Now that we have acquainted ourselves with the very basics of SQL, let’s move on to the more interesting stuff. If you haven’t read the previous blogs, you may find them useful, in case you are completely new to SQL.

Lets start!

The GROUP BY

This is a simple way to see how data is distributed based on the selected categories. So, in essence, it allows us to aggregate data. For example, let’s say you have a database of animals who are ready to be adopted (This time I won’t be biased toward dogs). There are 4 categories: Dogs, Cats, Unicorns, and Parrots. Each category has different breeds of that animal with the total number of them available for adoption.

Now you want to group them by category (Unicorn and dogs) and want to see how many of them are up for adoption in each category. GROUP BY are extremely useful in such scenarios where you apply a condition to a category.

SELECT unicorn, dog SUM(number) FROM animal_table
GROUP BY unicorn, dog;

Whatever you mention in the SELECT statement, you have to mention in the GROUP BY statement. Here you mentioned unicorn and dog, you have to mention it in the GROUP BY statement as well, except for the aggregate terms like SUM, AVG, MIN, etc. You always use ORDER BY after GROUP BY. And you use WHERE before GROUP BY

The HAVING Call

This is used to apply some filtering after the GROUP BY. For example, you want to apply a filter such that, the sum of animals in a category is greater than 40. This will only return the category Cat since it has 50 in number for adoption.

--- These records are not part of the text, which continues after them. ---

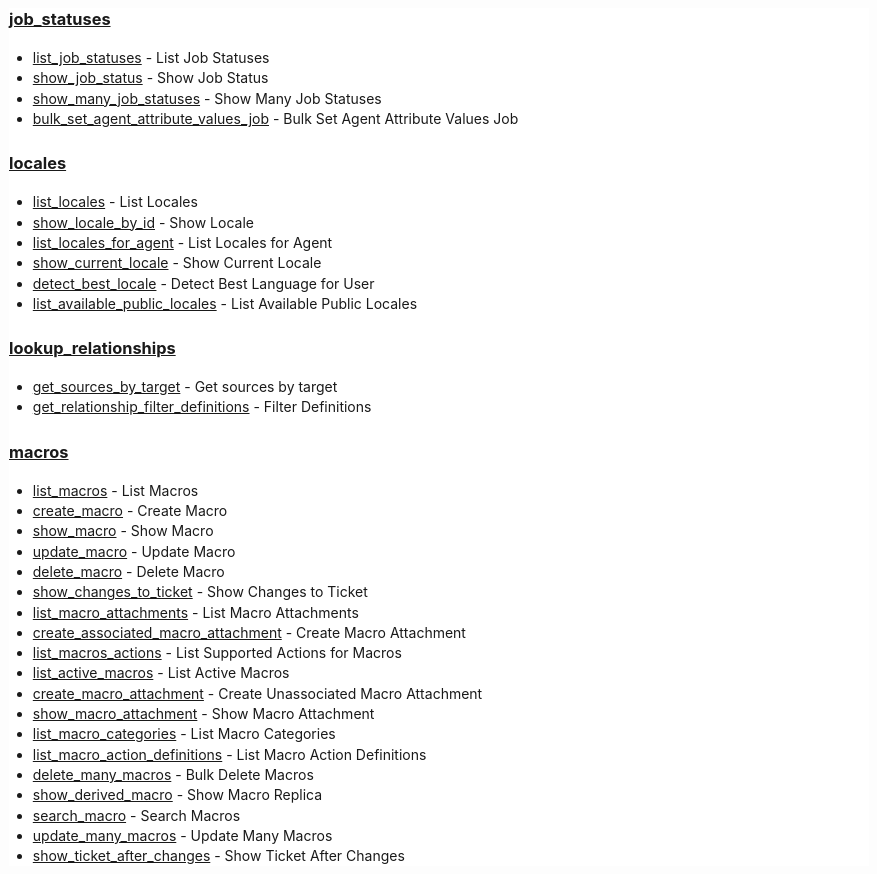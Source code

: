### [job_statuses](docs/sdks/jobstatuses/README.md)

* [list_job_statuses](docs/sdks/jobstatuses/README.md#list_job_statuses) - List Job Statuses
* [show_job_status](docs/sdks/jobstatuses/README.md#show_job_status) - Show Job Status
* [show_many_job_statuses](docs/sdks/jobstatuses/README.md#show_many_job_statuses) - Show Many Job Statuses
* [bulk_set_agent_attribute_values_job](docs/sdks/jobstatuses/README.md#bulk_set_agent_attribute_values_job) - Bulk Set Agent Attribute Values Job

### [locales](docs/sdks/locales/README.md)

* [list_locales](docs/sdks/locales/README.md#list_locales) - List Locales
* [show_locale_by_id](docs/sdks/locales/README.md#show_locale_by_id) - Show Locale
* [list_locales_for_agent](docs/sdks/locales/README.md#list_locales_for_agent) - List Locales for Agent
* [show_current_locale](docs/sdks/locales/README.md#show_current_locale) - Show Current Locale
* [detect_best_locale](docs/sdks/locales/README.md#detect_best_locale) - Detect Best Language for User
* [list_available_public_locales](docs/sdks/locales/README.md#list_available_public_locales) - List Available Public Locales

### [lookup_relationships](docs/sdks/lookuprelationships/README.md)

* [get_sources_by_target](docs/sdks/lookuprelationships/README.md#get_sources_by_target) - Get sources by target
* [get_relationship_filter_definitions](docs/sdks/lookuprelationships/README.md#get_relationship_filter_definitions) - Filter Definitions

### [macros](docs/sdks/macros/README.md)

* [list_macros](docs/sdks/macros/README.md#list_macros) - List Macros
* [create_macro](docs/sdks/macros/README.md#create_macro) - Create Macro
* [show_macro](docs/sdks/macros/README.md#show_macro) - Show Macro
* [update_macro](docs/sdks/macros/README.md#update_macro) - Update Macro
* [delete_macro](docs/sdks/macros/README.md#delete_macro) - Delete Macro
* [show_changes_to_ticket](docs/sdks/macros/README.md#show_changes_to_ticket) - Show Changes to Ticket
* [list_macro_attachments](docs/sdks/macros/README.md#list_macro_attachments) - List Macro Attachments
* [create_associated_macro_attachment](docs/sdks/macros/README.md#create_associated_macro_attachment) - Create Macro Attachment
* [list_macros_actions](docs/sdks/macros/README.md#list_macros_actions) - List Supported Actions for Macros
* [list_active_macros](docs/sdks/macros/README.md#list_active_macros) - List Active Macros
* [create_macro_attachment](docs/sdks/macros/README.md#create_macro_attachment) - Create Unassociated Macro Attachment
* [show_macro_attachment](docs/sdks/macros/README.md#show_macro_attachment) - Show Macro Attachment
* [list_macro_categories](docs/sdks/macros/README.md#list_macro_categories) - List Macro Categories
* [list_macro_action_definitions](docs/sdks/macros/README.md#list_macro_action_definitions) - List Macro Action Definitions
* [delete_many_macros](docs/sdks/macros/README.md#delete_many_macros) - Bulk Delete Macros
* [show_derived_macro](docs/sdks/macros/README.md#show_derived_macro) - Show Macro Replica
* [search_macro](docs/sdks/macros/README.md#search_macro) - Search Macros
* [update_many_macros](docs/sdks/macros/README.md#update_many_macros) - Update Many Macros
* [show_ticket_after_changes](docs/sdks/macros/README.md#show_ticket_after_changes) - Show Ticket After Changes
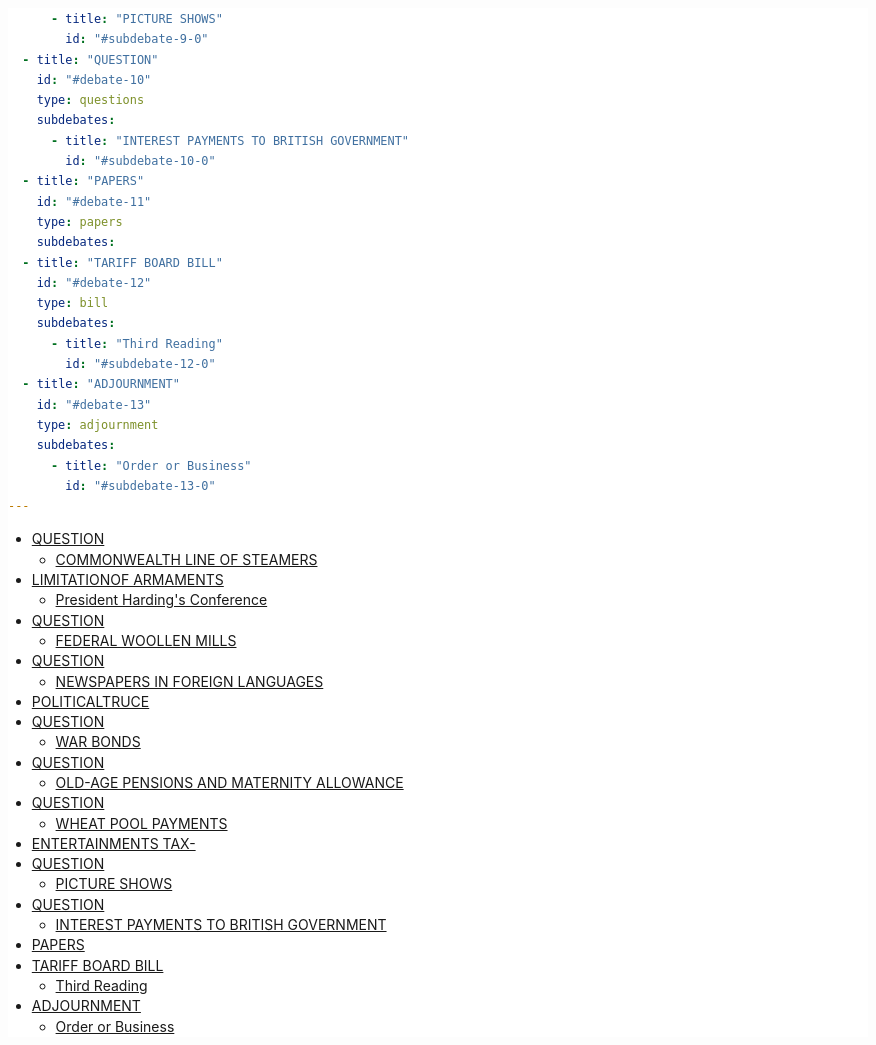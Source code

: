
 ```yaml
      - title: "PICTURE SHOWS"
        id: "#subdebate-9-0"
  - title: "QUESTION"
    id: "#debate-10"
    type: questions
    subdebates:
      - title: "INTEREST PAYMENTS TO BRITISH GOVERNMENT"
        id: "#subdebate-10-0"
  - title: "PAPERS"
    id: "#debate-11"
    type: papers
    subdebates:
  - title: "TARIFF BOARD BILL"
    id: "#debate-12"
    type: bill
    subdebates:
      - title: "Third Reading"
        id: "#subdebate-12-0"
  - title: "ADJOURNMENT"
    id: "#debate-13"
    type: adjournment
    subdebates:
      - title: "Order or Business"
        id: "#subdebate-13-0"
---
```


* [QUESTION](#debate-0)
    * [COMMONWEALTH LINE OF STEAMERS](#subdebate-0-0)
* [LIMITATIONOF ARMAMENTS](#debate-1)
    * [President Harding's Conference](#subdebate-1-0)
* [QUESTION](#debate-2)
    * [FEDERAL WOOLLEN MILLS](#subdebate-2-0)
* [QUESTION](#debate-3)
    * [NEWSPAPERS IN FOREIGN LANGUAGES](#subdebate-3-0)
* [POLITICALTRUCE](#debate-4)
* [QUESTION](#debate-5)
    * [WAR BONDS](#subdebate-5-0)
* [QUESTION](#debate-6)
    * [OLD-AGE PENSIONS AND MATERNITY ALLOWANCE](#subdebate-6-0)
* [QUESTION](#debate-7)
    * [WHEAT POOL PAYMENTS](#subdebate-7-0)
* [ENTERTAINMENTS TAX-](#debate-8)
* [QUESTION](#debate-9)
    * [PICTURE SHOWS](#subdebate-9-0)
* [QUESTION](#debate-10)
    * [INTEREST PAYMENTS TO BRITISH GOVERNMENT](#subdebate-10-0)
* [PAPERS](#debate-11)
* [TARIFF BOARD BILL](#debate-12)
    * [Third Reading](#subdebate-12-0)
* [ADJOURNMENT](#debate-13)
    * [Order or Business](#subdebate-13-0)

SELECT animals, SUM(number) FROM animal_table
GROUP BY animals
HAVING SUM(number) > 40;

The INNER JOIN

Allows us to join values that match in multiple tables. Consider the following figure of 2 tables bob and nancy, and you want to see which entries in both tables match, do as follows:

SELECT * FROM bob
INNER JOIN nancy
ON bob.pets = nancy.pets;

The FULL OUTER JOIN

Allows us to join values that are present in multiple tables. Consider the following figure of 2 tables bob and nancy, and you want to see all entries in both tables in the result, do as follows:

SELECT * FROM bob
FULL OUTER JOIN nancy
ON bob.pets = nancy.pets;

To get only the unique values from either tables and not the column one, you do a FULL JOIN first and then add in a WHERE statement as below:

SELECT * FROM bob
FULL OUTER JOIN nancy
ON bob.pets = nancy.pets
WHERE bob.pets IS null or nancy.pets IS null;

The LEFT OUTER JOIN

This helps us to get those rows that are present in the left_table or in both left_table and right_table and nothing that is present in just the right_table. The result will have the following highlighted entries.

SELECT * FROM bob
LEFT OUTER JOIN nancy
ON bob.pets = nancy.pets;

Key points to remember: The order of the tables mentioned in the query above matters unlike the FULL OUTER JOIN and INNER JOIN. Here the left table will be bob since you mentioned it first.

If you want to get rows exclusive to the left table and doesn’t want anything common between left and right, add in a WHERE statement as follows:

SELECT * FROM bob
LEFT OUTER JOIN nancy
ON bob.pets = nancy.pets
WHERE nancy.pets IS null;

The result will have the following entries:

The RIGHT OUTER JOIN

This returns rows that are present in the right_table, along with rows present in both left_table and the right_table and nothing that is only present in the left_table.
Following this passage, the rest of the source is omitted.